--- START ---

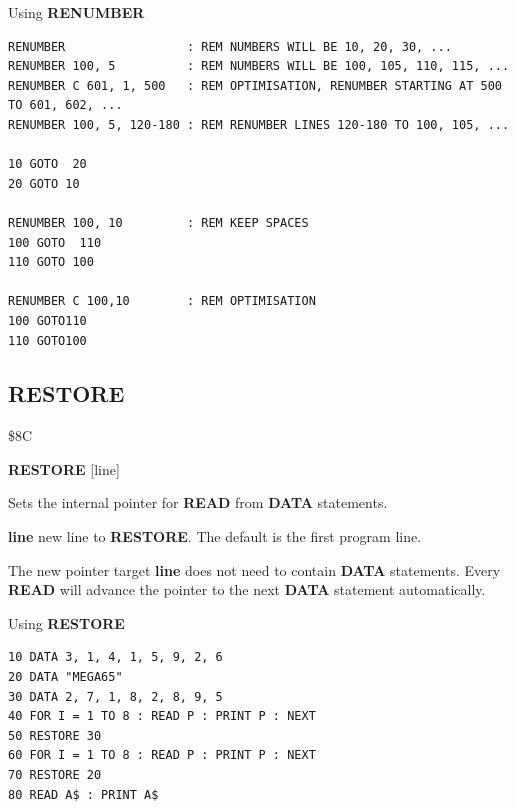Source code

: \begin{description}[leftmargin=2cm,style=nextline]
\item [Examples:] Using {\bf RENUMBER}

\begin{tcolorbox}[colback=black,coltext=white]
\verbatimfont{\codefont}
\begin{verbatim}
RENUMBER                 : REM NUMBERS WILL BE 10, 20, 30, ...
RENUMBER 100, 5          : REM NUMBERS WILL BE 100, 105, 110, 115, ...
RENUMBER C 601, 1, 500   : REM OPTIMISATION, RENUMBER STARTING AT 500 TO 601, 602, ...
RENUMBER 100, 5, 120-180 : REM RENUMBER LINES 120-180 TO 100, 105, ...

10 GOTO  20
20 GOTO 10

RENUMBER 100, 10         : REM KEEP SPACES
100 GOTO  110
110 GOTO 100

RENUMBER C 100,10        : REM OPTIMISATION
100 GOTO110
110 GOTO100
\end{verbatim}
\end{tcolorbox}
\end{description}


\newpage
\subsection{RESTORE}
\begin{description}[leftmargin=2cm,style=nextline]
\item [Token:]    \$8C

\item [Format:]   {\bf RESTORE} [line]

\item [Usage:]    Sets the internal pointer for {\bf READ} from {\bf DATA} statements.

                  {\bf line} new line to {\bf RESTORE}. The default is the first program line.

\item [Remarks:]  The new pointer target {\bf line} does not need to contain {\bf DATA} statements. Every {\bf READ} will advance the pointer to the next {\bf DATA} statement automatically.

\item [Example:]  Using {\bf RESTORE}

\begin{tcolorbox}[colback=black,coltext=white]
\verbatimfont{\codefont}
\begin{verbatim}
10 DATA 3, 1, 4, 1, 5, 9, 2, 6
20 DATA "MEGA65"
30 DATA 2, 7, 1, 8, 2, 8, 9, 5
40 FOR I = 1 TO 8 : READ P : PRINT P : NEXT
50 RESTORE 30
60 FOR I = 1 TO 8 : READ P : PRINT P : NEXT
70 RESTORE 20
80 READ A$ : PRINT A$
\end{verbatim}
\end{tcolorbox}
\end{description}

--- END ---

→ YOUR TASK: From the line that contains "110 GOTO 100" to the last line of the data, write out each line exactly and add nothing.

→ FINISHED TASK:
110 GOTO 100

RENUMBER C 100,10        : REM OPTIMISATION
100 GOTO110
110 GOTO100
\end{verbatim}
\end{tcolorbox}
\end{description}


\newpage
\subsection{RESTORE}
\begin{description}[leftmargin=2cm,style=nextline]
\item [Token:]    \$8C

\item [Format:]   {\bf RESTORE} [line]

\item [Usage:]    Sets the internal pointer for {\bf READ} from {\bf DATA} statements.

                  {\bf line} new line to {\bf RESTORE}. The default is the first program line.

\item [Remarks:]  The new pointer target {\bf line} does not need to contain {\bf DATA} statements. Every {\bf READ} will advance the pointer to the next {\bf DATA} statement automatically.

\item [Example:]  Using {\bf RESTORE}

\begin{tcolorbox}[colback=black,coltext=white]
\verbatimfont{\codefont}
\begin{verbatim}
10 DATA 3, 1, 4, 1, 5, 9, 2, 6
20 DATA "MEGA65"
30 DATA 2, 7, 1, 8, 2, 8, 9, 5
40 FOR I = 1 TO 8 : READ P : PRINT P : NEXT
50 RESTORE 30
60 FOR I = 1 TO 8 : READ P : PRINT P : NEXT
70 RESTORE 20
80 READ A$ : PRINT A$
\end{verbatim}
\end{tcolorbox}
\end{description}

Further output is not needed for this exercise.